Additionally, more-invasive neurostimulation techniques such as intracerebral electrical stimulation or optogenetics can be used to deliver MBS, especially considering that interbrain synchrony is not unique to humans, but also occurs in other species [10,11]. This approach would lead to a significant gain of spatial specificity with respect to the targeted neural network and cellular type, thus overcoming a well-known limitation of noninvasive transcranial stimulation protocols such as tACS. Of note, one recent study demonstrated that separate cellular populations within the rodent prefrontal cortex, preferentially encoding either one’s own behavior and that of a social partner, differentially contribute to interbrain synchrony [11].
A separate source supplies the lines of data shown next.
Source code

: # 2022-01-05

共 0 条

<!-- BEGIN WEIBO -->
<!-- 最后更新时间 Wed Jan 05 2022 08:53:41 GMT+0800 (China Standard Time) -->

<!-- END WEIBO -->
Combining Hyperscanning with MBS
A final exciting prospect that we wish to highlight is the possibility to combine MBS and hyperscanning. This approach is particularly fruitful because MBS and hyperscanning offer complementary rather than alternative advantages. Specifically, hyperscanning is necessary to identify the social behaviors associated with interbrain synchrony in the context of naturalistic and unrestricted social interactions. Next, MBS should be used to simulate such interbrain synchrony exogenously, and thereby quantitatively measure its effects upon social behavior. Intriguingly, hyperscanning and MBS might be used simultaneously if one wished to assess whether interbrain synchrony has really occurred following MBS.
Concluding Remarks
Although the use of hyperscanning is central to investigate the neurophysiology of social interactions, MBS offers the only validated empirical approach capable of teasing apart the mechanistic from the epiphenomenal interpretation of interbrain synchrony. Turning the insights achieved through hyperscanning from correlational to causal, MBS is likely to lead to a paradigm shift in social neuroscience. We have described multiple ways how this could be achieved. We forecast that the implementation of MBS, alone or combined with hyperscanning, will yield ground-breaking discoveries in the coming years.
Acknowledgments
We thank R. Somervail, R.J. Bufacchi, Y. Guo, A. Fitzpatrick, A. Koul, and D. Ahmar for useful comments on a previous version of this manuscript. GDI acknowledges the support of the Wellcome Trust (COLL JLARAXR) and of the European Research Council (Consolidator Grant PAINSTRAT).
Contributor Information
Giacomo Novembre, Email: giacomo.novembre@iit.it.
Gian Domenico Iannetti, Email: giandomenico.iannetti@iit.it.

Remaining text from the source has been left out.